28- Allahü teâlâ, Habibini belalardan korurdu. Ebu Cehil, Resulullahın en büyük düşmanı idi. Kâbe-i muazzama yanında namaz kılarken, alçak Ebu Cehil, tam zamanıdır diyerek, bıçakla üzerine yürümek isterken, hemen geri dönüp kaçtı. Arkadaşları, niçin korktun dediklerinde, Muhammed ile aramızda ateş dolu bir hendek gördüm. Birçok kimse beni bekliyorlardı. Bir adım atsaydım, yakalayıp ateşe atacaklardı. Bunu Müslümanlar işitip, Resulullah efendimize sorduklarında, (Allahü teâlânın melekleri, onu yakalayıp parçalayacaklardı) buyurdu.

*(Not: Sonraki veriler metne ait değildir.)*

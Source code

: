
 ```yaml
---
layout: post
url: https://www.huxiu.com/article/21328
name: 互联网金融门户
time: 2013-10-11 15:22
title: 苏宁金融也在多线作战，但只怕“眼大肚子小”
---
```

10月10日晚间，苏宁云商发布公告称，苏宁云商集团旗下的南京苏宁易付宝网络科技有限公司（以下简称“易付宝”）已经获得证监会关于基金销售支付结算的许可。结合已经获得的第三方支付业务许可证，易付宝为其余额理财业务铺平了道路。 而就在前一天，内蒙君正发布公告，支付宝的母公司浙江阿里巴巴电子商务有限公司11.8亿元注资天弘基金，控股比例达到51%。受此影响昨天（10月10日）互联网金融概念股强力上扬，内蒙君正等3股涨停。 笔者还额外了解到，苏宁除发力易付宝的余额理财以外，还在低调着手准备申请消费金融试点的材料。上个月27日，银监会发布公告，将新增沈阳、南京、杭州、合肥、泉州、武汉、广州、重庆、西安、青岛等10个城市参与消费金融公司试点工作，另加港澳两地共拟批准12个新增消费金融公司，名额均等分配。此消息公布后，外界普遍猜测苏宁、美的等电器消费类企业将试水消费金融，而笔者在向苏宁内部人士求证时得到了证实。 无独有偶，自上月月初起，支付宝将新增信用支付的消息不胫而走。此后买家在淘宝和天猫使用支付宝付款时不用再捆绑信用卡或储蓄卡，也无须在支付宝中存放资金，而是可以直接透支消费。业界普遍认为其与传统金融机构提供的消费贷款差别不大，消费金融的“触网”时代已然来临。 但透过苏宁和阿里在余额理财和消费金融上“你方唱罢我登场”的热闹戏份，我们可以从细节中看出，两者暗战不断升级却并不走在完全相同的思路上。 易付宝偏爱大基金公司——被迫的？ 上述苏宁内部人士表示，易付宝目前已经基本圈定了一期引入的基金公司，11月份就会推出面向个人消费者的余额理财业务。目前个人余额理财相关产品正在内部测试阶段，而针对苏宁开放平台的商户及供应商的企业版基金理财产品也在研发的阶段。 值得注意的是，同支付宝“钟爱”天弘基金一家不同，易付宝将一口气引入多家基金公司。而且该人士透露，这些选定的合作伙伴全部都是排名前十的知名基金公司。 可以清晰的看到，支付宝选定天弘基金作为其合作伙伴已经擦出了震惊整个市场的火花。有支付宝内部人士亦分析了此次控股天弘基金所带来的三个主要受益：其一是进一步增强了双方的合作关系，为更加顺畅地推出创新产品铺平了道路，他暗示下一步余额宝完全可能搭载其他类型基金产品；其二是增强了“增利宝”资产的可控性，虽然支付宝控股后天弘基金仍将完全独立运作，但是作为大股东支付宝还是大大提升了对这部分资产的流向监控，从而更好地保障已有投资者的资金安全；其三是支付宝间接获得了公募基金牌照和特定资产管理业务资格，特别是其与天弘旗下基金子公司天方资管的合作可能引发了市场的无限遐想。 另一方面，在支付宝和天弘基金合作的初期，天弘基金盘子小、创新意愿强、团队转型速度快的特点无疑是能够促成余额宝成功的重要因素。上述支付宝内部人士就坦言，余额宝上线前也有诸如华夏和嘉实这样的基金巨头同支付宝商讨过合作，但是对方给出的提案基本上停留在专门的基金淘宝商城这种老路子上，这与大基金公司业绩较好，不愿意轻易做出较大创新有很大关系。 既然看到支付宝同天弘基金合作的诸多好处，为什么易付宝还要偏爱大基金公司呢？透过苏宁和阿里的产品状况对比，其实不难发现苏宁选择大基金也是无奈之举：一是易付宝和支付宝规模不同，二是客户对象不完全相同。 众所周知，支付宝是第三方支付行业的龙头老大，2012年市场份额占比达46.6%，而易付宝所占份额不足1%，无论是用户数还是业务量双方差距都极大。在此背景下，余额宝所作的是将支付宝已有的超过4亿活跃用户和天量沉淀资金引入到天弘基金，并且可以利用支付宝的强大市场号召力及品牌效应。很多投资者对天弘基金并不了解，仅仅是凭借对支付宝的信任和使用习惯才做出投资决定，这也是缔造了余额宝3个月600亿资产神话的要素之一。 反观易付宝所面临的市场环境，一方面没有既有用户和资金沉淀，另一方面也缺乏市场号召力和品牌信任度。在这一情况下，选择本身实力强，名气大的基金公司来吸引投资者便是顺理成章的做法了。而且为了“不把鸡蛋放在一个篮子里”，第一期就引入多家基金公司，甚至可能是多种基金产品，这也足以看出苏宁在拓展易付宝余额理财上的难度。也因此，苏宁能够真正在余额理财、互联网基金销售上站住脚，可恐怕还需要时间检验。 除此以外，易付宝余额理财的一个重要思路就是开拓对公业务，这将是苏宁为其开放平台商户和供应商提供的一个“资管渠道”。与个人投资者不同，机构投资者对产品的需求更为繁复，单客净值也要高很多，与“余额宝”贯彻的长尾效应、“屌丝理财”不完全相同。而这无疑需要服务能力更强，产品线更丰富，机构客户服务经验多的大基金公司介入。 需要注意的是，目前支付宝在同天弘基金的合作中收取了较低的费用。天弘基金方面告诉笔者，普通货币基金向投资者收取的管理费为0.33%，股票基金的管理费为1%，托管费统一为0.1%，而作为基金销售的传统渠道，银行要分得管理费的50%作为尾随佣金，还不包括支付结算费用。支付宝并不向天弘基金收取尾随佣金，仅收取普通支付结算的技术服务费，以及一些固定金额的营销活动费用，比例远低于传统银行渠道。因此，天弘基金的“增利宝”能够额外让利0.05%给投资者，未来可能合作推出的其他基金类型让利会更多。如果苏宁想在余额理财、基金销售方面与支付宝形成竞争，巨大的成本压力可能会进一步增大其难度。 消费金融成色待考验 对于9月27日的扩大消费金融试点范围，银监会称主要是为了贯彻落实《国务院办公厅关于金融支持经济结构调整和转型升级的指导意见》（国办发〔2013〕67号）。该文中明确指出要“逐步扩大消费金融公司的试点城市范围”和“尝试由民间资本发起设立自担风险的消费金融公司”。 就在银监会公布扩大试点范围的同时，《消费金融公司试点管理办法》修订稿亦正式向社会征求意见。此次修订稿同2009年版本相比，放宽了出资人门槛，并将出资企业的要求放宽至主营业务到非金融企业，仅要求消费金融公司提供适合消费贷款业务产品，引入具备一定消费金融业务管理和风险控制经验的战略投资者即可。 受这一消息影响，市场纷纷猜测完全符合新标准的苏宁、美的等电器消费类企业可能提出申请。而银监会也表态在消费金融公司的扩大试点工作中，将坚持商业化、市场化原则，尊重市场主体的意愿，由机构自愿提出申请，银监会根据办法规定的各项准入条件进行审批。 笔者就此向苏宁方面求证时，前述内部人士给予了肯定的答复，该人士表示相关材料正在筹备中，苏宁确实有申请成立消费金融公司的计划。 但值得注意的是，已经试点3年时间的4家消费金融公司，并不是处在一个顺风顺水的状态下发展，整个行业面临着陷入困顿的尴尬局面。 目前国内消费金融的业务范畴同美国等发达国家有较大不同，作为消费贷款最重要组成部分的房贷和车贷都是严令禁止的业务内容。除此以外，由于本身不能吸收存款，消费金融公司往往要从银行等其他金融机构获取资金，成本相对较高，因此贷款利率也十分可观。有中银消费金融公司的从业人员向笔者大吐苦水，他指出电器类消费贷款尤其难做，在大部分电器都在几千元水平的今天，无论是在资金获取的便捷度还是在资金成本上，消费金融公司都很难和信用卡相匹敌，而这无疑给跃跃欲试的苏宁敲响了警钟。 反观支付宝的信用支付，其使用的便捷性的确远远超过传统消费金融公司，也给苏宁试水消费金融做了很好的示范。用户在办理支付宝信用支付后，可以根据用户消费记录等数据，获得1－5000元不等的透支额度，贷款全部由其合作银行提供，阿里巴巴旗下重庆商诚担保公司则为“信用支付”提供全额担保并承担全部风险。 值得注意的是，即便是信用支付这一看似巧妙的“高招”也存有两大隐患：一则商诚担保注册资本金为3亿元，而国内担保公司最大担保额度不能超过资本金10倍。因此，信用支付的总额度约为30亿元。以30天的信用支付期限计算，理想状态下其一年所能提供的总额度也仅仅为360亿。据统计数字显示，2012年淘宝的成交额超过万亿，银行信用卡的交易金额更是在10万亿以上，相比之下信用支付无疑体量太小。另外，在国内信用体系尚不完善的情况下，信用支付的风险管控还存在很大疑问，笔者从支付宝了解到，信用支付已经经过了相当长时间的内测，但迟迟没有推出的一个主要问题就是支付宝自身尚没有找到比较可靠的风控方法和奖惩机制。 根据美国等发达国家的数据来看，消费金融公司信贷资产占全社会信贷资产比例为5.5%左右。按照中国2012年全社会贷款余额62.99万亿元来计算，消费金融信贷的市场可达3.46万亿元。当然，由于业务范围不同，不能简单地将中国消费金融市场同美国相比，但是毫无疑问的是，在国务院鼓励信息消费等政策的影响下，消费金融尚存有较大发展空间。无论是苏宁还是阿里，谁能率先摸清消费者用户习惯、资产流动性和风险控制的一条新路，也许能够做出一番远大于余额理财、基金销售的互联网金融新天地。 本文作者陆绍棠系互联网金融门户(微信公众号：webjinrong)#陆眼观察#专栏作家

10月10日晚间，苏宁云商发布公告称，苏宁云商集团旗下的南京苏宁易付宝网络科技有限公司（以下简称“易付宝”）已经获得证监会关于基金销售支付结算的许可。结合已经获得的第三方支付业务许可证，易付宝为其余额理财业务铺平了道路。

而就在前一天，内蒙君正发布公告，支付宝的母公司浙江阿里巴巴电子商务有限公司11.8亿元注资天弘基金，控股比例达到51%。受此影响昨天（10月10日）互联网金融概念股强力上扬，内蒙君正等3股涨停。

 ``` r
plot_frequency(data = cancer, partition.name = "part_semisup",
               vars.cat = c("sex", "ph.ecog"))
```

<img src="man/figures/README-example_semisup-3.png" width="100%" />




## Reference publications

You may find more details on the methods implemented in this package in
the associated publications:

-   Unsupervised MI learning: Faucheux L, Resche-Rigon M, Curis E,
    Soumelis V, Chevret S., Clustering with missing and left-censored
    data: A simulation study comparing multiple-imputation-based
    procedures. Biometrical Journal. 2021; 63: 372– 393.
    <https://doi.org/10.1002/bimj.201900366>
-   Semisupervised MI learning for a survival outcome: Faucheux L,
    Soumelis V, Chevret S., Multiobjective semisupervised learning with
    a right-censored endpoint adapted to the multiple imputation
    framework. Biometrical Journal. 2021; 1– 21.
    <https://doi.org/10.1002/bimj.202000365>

29- Resulullah efendimiz bir gün abdest alıp, mestlerinden birini giyip, ikincisine mübarek elini uzatırken, bir kuş geldi. Bu mesti kapıp havada silkti. İçinden bir yılan düştü. Sonra kuş mesti yere bıraktı. Bugünden sonra, ayakkabı giyerken, önce silkelemek sünnet oldu.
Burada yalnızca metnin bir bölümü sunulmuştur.